▶ TASK BRIEF
Reproduce each line of the entries that carries "subsequently".

[Dataset entries]
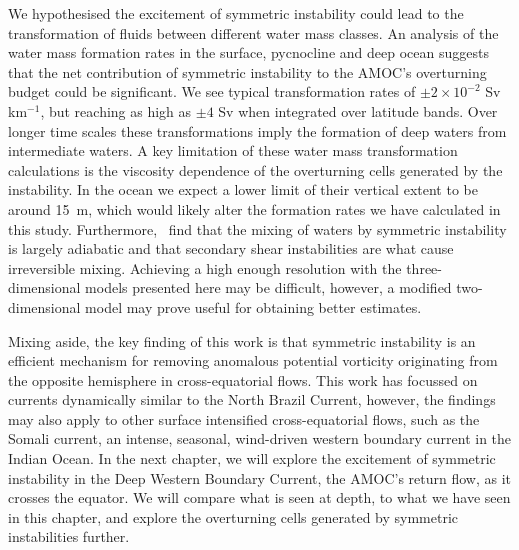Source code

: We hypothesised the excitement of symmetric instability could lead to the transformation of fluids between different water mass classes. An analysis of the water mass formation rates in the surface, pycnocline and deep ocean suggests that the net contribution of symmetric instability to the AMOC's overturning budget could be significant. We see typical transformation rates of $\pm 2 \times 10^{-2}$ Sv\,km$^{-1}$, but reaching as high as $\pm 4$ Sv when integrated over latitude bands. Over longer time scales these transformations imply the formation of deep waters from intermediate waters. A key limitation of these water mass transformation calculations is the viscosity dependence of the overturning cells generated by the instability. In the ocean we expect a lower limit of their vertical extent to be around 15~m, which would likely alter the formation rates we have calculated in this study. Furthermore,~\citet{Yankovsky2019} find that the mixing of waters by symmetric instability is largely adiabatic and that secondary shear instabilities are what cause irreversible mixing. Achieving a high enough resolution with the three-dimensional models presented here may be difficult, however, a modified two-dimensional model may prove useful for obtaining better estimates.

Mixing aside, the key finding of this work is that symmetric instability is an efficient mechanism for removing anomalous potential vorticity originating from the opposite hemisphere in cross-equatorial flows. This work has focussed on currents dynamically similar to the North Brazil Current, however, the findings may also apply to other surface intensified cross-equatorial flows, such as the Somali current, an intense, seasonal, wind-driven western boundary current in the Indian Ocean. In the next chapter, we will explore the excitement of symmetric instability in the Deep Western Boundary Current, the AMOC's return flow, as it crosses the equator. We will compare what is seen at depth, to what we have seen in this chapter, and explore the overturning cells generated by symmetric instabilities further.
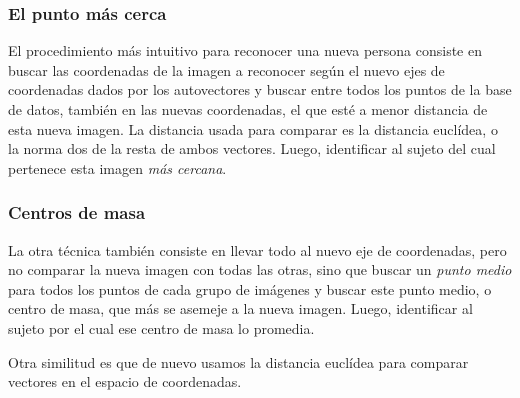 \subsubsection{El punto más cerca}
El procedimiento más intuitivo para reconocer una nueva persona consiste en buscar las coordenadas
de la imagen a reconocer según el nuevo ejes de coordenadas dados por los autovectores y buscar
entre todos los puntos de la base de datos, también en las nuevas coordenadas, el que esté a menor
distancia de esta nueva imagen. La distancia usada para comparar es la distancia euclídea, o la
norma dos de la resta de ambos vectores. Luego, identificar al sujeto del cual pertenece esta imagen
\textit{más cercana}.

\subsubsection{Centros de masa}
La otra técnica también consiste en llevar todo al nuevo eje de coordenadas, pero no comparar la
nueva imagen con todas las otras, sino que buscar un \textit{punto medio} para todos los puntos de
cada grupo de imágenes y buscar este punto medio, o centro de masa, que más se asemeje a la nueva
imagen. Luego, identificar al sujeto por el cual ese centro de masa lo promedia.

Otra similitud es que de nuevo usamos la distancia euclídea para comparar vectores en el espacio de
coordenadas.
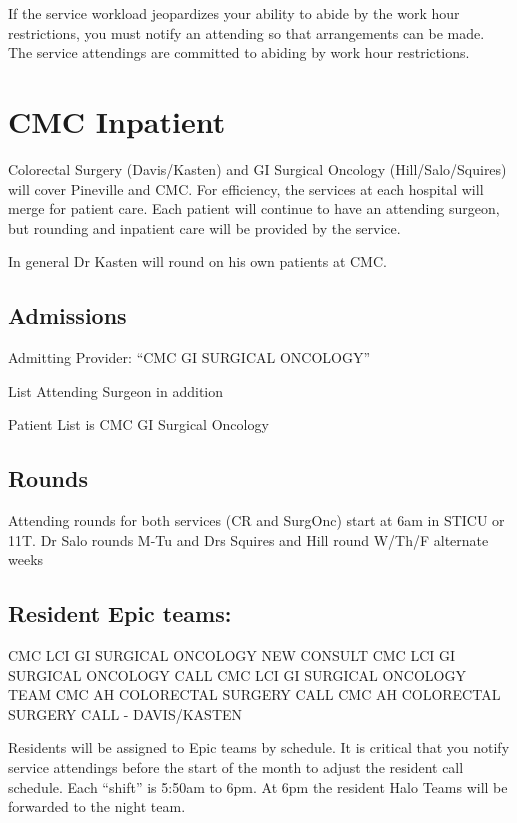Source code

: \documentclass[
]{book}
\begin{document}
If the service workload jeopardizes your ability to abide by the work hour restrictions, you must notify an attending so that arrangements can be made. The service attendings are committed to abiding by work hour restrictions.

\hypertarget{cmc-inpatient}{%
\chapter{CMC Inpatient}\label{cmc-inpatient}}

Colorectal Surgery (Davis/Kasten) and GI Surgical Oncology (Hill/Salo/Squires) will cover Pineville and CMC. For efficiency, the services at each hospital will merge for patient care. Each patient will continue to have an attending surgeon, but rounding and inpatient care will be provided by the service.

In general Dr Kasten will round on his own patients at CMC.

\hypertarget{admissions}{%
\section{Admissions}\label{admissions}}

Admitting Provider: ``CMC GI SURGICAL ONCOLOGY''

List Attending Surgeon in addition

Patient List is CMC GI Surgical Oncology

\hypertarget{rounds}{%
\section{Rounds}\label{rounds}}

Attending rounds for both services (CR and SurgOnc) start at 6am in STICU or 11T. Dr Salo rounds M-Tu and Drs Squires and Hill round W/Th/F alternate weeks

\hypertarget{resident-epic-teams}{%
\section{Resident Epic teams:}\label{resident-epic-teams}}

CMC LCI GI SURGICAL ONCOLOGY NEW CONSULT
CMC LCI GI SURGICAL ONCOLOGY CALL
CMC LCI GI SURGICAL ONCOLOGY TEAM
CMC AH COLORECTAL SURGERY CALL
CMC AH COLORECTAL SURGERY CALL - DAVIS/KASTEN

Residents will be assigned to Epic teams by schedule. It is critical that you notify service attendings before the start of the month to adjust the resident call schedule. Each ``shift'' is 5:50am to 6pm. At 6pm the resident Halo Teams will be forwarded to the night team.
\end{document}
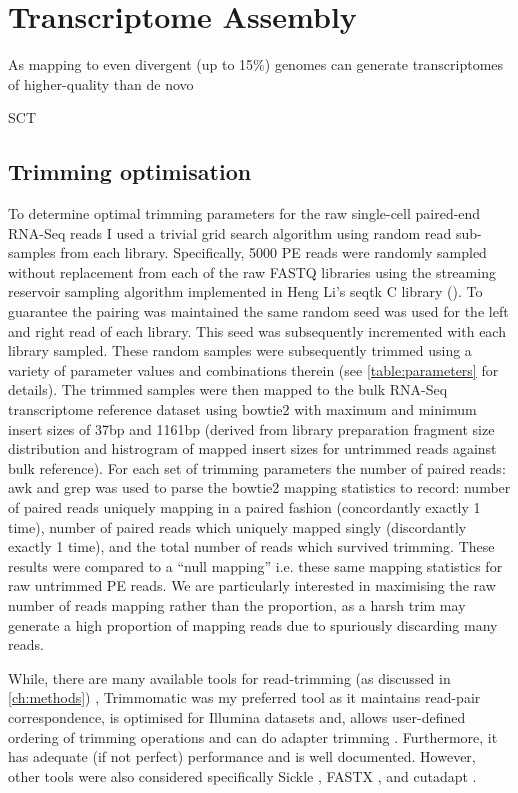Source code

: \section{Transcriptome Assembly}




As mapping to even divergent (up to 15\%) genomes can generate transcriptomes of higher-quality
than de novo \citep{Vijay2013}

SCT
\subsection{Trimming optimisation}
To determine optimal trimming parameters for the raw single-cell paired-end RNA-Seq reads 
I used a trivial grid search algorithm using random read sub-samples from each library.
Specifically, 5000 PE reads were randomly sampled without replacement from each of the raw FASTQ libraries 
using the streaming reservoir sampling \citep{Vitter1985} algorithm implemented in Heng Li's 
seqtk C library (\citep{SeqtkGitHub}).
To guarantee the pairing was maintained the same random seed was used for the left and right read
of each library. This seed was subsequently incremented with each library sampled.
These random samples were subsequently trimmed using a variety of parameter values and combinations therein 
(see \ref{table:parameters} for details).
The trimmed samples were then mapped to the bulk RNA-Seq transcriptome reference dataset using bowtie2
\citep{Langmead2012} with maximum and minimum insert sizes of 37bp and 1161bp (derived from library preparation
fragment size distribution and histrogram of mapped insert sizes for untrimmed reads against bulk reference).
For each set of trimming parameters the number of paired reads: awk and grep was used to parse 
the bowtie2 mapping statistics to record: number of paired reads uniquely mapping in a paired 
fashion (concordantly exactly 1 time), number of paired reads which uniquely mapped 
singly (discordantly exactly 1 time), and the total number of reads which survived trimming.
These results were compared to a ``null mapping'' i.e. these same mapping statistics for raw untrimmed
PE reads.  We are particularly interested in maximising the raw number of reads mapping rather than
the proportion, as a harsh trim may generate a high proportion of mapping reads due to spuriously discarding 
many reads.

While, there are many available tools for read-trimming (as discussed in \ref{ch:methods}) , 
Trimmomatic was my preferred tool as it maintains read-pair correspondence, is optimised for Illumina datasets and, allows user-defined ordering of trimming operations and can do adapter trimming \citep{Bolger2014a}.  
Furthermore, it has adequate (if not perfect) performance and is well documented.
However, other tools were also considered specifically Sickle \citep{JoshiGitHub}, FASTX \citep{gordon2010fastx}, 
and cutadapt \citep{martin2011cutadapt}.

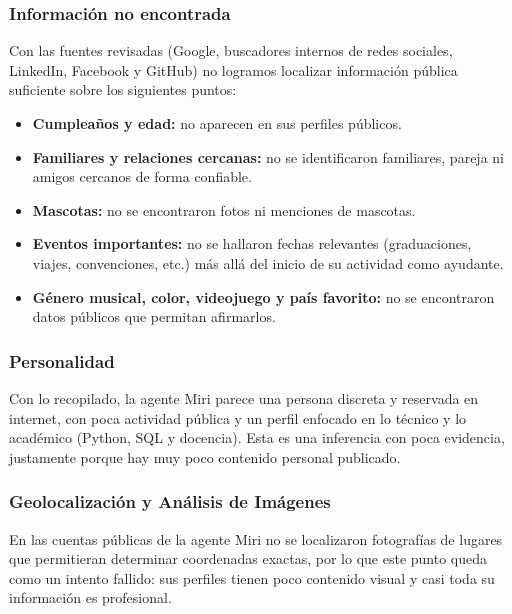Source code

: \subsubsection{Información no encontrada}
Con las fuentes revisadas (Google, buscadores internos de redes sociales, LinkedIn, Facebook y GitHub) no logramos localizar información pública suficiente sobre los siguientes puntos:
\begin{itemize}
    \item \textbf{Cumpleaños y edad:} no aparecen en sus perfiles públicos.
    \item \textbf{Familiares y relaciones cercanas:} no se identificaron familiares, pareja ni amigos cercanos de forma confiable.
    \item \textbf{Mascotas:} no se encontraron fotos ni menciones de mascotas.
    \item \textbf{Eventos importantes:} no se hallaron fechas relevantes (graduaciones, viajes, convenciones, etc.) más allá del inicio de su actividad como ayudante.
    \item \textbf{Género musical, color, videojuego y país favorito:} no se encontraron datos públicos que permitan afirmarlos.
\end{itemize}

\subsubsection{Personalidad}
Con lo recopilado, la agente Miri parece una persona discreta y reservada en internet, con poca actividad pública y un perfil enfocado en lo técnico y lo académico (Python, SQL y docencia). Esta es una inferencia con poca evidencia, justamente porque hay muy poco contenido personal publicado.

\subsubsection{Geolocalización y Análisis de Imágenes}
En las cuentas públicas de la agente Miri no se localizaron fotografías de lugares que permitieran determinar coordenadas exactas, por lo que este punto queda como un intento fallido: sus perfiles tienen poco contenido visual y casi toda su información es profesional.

▶ WRITTEN SOLUTION
of each library. This seed was subsequently incremented with each library sampled.
These random samples were subsequently trimmed using a variety of parameter values and combinations therein 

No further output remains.